/---

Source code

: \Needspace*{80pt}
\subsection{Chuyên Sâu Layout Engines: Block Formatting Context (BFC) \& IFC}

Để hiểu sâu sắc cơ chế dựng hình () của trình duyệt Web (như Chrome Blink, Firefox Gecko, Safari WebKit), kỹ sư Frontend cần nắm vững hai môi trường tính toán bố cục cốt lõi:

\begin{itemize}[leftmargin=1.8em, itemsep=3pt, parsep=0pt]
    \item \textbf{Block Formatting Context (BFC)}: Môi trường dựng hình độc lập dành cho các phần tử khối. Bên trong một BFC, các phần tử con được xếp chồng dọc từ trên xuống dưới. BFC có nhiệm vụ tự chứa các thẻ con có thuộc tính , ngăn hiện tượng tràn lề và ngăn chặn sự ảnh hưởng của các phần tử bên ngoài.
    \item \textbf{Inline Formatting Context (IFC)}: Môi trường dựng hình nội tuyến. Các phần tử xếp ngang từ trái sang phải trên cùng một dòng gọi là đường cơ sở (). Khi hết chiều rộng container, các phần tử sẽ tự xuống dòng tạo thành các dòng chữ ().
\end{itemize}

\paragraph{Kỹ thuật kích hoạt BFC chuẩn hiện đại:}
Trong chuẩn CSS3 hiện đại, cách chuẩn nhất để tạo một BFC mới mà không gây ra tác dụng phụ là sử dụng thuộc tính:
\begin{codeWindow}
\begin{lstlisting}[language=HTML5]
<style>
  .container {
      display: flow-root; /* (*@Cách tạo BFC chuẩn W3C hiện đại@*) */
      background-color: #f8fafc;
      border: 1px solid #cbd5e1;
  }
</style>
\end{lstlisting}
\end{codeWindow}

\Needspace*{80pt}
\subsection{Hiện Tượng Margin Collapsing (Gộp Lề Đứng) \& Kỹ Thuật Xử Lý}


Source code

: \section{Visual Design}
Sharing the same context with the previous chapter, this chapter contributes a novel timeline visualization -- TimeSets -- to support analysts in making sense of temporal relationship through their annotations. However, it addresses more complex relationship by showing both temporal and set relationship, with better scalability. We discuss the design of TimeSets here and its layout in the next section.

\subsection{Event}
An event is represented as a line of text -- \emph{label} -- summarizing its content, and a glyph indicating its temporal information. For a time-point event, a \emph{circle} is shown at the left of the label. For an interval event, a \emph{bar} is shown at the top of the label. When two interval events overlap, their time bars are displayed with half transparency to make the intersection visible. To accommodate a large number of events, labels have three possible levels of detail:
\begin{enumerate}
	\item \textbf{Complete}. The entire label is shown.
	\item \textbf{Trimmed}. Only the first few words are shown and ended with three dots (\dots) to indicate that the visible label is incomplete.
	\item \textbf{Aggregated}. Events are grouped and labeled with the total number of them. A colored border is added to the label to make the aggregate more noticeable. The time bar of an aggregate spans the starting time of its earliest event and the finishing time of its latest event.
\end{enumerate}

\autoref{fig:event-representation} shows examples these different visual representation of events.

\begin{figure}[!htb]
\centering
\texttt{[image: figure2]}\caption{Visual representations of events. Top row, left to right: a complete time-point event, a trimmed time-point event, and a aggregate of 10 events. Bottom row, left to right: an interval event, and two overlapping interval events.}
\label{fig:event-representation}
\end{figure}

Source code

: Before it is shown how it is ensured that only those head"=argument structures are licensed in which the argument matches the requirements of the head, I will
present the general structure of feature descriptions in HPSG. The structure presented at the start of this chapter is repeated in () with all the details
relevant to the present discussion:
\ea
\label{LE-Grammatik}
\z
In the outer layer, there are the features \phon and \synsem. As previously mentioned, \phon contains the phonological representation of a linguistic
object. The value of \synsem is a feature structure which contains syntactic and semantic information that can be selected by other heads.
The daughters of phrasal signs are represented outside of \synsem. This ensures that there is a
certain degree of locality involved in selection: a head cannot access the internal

\---

From the material above, determine how many lines hold the string "border"; give the number without comment.

### ANSWER
2